The FAA is letting companies fly small unmanned aerial vehicles on film sets. The agency announced that it was granting six exemptions to its overall ban on commercial drones and waiving requirements that the craft themselves get airworthiness certificates, because there's no larger threat to US airspace or national security. In return, the companies agree that all operators will hold private pilot certificates, the drones will always stay in the line of sight, and flights will be restricted to a "sterile area" on the film set. That means they'd effectively be short-range and isolated from areas where they could put people or other aircraft at risk — as some hobbyist drones have done in major cities. "We are thoroughly satisfied these operations will not pose a hazard to other aircraft or to people and property on the ground," says FAA administrator Michael Huerta.

These exemptions follow a lobbying push by the Motion Picture Industry of America, which has urged the FAA to allow small drones in filmmaking. The MPAA was responsible for helping six video companies get exemptions: Astraeus Aerial, Aerial MOB, HeliVideo Productions, Pictorvision Inc, RC Pro Productions Consulting/Vortex Aerial, and Snaproll Media. Flying-Cam Inc, known for capturing footage for the James Bond film Skyfall, was asked to provide more information. All these companies specialize in aerial cinematography, which is one of the most promising uses of quadrotors or other small UAVs. They're far cheaper than manned craft, there's little risk to operators, and it doesn't tax the drone's battery or capabilities the way something like Amazon's delivery service might.
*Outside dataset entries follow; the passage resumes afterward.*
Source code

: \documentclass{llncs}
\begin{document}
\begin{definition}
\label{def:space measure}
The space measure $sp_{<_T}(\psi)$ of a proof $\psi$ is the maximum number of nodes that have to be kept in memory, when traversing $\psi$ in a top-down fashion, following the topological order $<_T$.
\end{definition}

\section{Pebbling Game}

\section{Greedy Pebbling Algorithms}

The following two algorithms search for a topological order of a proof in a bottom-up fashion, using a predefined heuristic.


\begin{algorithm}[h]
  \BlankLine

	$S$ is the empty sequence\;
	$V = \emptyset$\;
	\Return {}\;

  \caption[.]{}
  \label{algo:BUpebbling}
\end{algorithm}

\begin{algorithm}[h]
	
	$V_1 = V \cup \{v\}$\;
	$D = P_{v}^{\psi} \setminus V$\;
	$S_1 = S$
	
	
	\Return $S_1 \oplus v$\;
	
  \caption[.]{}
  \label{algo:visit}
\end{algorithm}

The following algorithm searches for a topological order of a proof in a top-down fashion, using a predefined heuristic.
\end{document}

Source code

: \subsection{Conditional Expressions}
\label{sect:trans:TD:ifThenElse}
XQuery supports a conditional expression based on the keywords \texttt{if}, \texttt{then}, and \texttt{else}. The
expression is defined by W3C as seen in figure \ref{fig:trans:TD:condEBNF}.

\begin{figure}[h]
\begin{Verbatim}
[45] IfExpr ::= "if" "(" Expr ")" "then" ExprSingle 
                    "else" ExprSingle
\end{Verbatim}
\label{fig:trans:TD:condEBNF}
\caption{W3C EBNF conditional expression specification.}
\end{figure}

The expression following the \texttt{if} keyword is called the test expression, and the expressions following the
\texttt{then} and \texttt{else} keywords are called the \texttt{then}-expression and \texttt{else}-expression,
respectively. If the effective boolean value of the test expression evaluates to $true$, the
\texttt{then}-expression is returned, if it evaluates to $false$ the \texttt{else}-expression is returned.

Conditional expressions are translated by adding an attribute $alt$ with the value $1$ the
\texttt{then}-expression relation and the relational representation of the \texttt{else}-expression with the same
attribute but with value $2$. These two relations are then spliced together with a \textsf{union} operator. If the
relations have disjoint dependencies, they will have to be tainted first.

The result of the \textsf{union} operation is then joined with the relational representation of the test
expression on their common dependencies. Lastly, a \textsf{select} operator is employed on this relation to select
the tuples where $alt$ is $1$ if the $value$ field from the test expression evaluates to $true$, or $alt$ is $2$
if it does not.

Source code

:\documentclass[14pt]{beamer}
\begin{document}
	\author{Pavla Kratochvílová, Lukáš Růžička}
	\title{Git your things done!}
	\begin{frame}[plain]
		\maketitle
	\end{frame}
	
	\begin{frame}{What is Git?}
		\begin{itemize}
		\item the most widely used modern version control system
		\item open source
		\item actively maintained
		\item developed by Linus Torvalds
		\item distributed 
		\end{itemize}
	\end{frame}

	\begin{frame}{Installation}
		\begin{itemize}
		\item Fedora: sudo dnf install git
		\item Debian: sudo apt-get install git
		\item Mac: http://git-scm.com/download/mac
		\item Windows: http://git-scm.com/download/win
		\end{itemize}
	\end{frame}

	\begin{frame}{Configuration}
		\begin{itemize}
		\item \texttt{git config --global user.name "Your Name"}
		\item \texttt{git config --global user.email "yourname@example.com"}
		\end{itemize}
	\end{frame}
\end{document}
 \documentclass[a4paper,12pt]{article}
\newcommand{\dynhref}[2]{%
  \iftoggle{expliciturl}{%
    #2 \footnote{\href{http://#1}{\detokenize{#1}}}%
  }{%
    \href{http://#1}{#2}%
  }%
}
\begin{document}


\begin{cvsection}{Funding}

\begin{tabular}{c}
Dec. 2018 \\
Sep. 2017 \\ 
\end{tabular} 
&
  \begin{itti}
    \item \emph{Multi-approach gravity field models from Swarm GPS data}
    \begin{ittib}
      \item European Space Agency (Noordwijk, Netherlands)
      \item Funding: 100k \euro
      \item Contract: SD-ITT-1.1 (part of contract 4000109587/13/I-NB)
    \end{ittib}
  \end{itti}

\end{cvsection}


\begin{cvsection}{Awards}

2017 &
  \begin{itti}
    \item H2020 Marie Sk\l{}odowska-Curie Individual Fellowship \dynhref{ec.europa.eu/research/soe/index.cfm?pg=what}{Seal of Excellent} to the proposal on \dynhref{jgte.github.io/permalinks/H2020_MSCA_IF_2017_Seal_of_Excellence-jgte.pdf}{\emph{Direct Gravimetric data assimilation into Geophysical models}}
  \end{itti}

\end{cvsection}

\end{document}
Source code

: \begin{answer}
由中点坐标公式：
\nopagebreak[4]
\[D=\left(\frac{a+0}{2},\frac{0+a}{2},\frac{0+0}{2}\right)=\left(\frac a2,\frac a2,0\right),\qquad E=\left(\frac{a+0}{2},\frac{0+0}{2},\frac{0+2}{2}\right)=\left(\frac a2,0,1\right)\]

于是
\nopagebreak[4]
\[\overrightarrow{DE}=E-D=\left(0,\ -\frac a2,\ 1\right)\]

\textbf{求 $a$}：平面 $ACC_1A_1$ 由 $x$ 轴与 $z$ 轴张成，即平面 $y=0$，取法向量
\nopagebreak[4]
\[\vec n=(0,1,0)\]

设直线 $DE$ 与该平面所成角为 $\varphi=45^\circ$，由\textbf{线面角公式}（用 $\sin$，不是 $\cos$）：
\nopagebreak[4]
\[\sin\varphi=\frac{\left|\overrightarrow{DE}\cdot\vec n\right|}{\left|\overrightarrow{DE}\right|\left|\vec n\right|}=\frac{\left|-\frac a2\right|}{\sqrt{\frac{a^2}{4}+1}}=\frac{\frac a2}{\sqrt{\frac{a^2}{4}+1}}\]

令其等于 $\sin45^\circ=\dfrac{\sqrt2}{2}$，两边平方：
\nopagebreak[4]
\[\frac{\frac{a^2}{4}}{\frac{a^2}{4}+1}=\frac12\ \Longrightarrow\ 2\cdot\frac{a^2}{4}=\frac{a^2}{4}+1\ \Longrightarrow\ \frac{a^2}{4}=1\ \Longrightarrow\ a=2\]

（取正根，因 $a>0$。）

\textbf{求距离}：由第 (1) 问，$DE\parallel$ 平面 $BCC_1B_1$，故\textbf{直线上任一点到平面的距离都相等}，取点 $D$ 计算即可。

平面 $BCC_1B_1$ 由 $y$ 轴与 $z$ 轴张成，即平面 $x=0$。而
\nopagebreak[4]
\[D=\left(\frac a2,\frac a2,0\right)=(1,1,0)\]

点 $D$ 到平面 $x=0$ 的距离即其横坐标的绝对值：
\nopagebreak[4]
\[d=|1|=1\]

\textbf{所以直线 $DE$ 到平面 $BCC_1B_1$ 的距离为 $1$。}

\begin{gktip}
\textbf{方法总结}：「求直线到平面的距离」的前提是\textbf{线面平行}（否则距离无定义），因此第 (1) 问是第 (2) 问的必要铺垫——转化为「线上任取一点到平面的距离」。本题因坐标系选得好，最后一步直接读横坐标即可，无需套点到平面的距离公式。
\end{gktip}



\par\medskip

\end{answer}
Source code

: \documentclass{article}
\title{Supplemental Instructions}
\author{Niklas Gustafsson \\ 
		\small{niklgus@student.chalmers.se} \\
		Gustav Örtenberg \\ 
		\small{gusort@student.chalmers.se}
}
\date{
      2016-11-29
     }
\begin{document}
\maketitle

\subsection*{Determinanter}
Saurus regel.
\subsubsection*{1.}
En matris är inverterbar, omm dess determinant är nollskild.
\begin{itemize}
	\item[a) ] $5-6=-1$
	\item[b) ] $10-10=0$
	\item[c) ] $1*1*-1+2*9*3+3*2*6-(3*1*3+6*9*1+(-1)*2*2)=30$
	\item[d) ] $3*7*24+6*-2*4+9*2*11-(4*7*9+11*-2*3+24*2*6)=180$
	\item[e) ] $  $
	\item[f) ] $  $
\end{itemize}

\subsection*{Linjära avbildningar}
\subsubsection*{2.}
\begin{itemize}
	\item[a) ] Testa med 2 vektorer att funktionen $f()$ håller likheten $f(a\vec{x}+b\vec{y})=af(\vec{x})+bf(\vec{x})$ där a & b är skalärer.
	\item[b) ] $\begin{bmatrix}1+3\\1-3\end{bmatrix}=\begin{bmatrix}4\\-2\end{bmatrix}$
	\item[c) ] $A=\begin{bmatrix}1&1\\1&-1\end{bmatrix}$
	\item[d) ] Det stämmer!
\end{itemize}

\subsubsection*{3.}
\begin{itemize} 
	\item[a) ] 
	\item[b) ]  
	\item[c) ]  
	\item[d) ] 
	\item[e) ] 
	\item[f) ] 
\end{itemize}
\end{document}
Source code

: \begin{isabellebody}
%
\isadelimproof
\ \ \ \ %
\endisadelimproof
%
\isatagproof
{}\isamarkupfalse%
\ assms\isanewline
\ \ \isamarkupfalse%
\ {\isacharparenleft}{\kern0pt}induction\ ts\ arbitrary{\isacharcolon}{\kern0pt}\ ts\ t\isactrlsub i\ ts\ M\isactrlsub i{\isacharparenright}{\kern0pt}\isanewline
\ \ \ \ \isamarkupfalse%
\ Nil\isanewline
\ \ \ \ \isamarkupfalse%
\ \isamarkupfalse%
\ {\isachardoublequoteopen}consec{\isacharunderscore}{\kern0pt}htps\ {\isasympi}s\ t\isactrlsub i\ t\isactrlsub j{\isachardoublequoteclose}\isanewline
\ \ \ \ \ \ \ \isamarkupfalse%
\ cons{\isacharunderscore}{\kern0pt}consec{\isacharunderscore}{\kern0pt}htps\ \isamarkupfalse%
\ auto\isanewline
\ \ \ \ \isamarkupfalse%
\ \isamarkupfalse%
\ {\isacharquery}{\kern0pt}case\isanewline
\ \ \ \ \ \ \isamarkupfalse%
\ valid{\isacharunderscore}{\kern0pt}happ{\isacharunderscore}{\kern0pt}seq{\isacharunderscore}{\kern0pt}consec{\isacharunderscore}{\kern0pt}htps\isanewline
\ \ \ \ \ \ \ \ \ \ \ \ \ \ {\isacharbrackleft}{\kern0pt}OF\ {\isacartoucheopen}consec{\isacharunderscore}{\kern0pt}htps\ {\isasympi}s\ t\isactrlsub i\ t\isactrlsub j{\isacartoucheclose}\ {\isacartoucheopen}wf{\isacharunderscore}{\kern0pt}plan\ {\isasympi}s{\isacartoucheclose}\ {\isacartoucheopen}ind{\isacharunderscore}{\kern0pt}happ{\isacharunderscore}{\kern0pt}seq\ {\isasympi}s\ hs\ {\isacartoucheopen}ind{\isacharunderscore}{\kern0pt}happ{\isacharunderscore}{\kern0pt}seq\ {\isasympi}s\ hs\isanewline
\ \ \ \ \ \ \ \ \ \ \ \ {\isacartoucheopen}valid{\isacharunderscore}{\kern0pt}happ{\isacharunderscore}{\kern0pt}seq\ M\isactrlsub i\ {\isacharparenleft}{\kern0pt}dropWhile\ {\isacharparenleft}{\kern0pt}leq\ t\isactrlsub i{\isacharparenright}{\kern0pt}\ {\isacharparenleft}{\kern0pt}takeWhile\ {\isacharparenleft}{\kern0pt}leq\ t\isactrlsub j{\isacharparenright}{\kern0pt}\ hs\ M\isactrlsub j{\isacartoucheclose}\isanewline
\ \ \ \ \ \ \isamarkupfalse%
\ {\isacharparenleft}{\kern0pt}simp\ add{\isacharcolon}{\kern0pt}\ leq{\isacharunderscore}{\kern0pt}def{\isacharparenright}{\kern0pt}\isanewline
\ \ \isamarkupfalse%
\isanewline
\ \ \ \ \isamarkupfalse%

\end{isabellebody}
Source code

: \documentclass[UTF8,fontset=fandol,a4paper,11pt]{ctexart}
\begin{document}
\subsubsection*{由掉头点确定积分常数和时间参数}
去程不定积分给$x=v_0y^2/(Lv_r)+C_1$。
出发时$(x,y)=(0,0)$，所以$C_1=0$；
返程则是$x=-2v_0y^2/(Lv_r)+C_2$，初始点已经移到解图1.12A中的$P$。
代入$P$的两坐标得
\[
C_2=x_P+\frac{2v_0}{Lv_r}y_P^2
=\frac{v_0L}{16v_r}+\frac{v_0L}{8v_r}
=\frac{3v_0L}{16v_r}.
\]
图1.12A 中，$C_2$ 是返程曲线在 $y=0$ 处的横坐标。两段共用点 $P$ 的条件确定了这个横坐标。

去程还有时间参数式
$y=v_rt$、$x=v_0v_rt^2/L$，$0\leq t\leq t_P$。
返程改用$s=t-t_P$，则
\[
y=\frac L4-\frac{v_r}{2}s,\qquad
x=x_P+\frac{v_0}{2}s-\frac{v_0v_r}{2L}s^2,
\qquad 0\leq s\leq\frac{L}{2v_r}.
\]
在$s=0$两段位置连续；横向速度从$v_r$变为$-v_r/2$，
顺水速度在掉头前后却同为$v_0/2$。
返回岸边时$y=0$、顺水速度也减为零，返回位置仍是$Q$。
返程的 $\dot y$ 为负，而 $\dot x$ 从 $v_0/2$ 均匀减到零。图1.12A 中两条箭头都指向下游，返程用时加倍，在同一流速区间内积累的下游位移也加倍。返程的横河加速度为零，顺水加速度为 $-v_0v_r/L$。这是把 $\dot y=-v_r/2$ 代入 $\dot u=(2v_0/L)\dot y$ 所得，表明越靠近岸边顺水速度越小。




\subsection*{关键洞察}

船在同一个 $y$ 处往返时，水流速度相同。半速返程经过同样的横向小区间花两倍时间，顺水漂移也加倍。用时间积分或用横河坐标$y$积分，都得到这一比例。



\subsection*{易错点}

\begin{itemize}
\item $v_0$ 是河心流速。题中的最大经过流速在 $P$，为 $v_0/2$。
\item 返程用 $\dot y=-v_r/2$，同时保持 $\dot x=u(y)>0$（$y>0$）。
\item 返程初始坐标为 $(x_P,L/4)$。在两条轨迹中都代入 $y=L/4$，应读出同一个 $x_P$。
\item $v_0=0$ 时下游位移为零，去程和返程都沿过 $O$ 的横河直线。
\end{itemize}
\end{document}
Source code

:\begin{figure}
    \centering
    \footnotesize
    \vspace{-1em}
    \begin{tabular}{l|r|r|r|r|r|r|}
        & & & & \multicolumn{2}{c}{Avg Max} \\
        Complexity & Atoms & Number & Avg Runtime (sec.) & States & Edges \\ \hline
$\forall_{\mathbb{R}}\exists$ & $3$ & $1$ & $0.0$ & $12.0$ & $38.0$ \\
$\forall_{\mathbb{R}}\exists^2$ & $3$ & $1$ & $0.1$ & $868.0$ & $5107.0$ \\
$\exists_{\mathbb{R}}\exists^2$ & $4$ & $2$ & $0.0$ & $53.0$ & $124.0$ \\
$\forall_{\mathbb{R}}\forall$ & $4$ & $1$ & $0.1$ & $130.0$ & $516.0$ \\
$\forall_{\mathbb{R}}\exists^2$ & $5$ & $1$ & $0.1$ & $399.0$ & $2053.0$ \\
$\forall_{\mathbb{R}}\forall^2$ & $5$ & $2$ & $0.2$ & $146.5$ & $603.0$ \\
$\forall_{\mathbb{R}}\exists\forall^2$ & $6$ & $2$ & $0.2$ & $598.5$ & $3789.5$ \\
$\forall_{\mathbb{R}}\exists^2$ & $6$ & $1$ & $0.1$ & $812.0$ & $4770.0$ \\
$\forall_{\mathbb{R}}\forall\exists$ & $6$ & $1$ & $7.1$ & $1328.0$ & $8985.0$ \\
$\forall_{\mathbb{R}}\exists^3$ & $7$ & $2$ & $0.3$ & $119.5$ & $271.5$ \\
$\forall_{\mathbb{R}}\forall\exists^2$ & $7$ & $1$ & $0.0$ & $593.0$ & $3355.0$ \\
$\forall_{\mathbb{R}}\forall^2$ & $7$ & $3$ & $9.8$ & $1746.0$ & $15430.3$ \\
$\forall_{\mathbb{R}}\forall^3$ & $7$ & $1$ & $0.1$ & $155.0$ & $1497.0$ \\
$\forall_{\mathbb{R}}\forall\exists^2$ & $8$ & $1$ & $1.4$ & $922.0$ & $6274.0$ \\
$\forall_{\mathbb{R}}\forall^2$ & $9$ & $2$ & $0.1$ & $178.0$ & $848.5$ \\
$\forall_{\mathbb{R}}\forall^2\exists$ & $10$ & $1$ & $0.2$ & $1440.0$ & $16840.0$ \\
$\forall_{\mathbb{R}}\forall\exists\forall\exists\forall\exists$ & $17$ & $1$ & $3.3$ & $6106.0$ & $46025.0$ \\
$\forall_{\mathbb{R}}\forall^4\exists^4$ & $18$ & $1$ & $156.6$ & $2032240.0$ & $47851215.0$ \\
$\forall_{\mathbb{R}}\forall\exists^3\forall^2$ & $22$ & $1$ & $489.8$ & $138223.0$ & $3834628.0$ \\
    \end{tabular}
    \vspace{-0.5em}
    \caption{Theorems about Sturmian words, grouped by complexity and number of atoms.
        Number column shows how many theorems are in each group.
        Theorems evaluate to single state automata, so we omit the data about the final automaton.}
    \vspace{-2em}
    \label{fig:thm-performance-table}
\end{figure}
Though it's dubiously legal, many photographers and filmmakers are already using drones, something that's periodically resulted in accidents and fines — one such fine led to a lawsuit that could potentially invalidate the FAA's ban. The FAA, meanwhile, has already granted a few limited commercial licenses, and it's funding six test sites that will help inform future laws on pilot licensing, aircraft safety requirements, and ways to integrate drones into existing airspace. Congress has told the agency to come up with official rules for small commercial aircraft by 2015, with rules for larger drones — a more difficult problem — to follow over the next several years.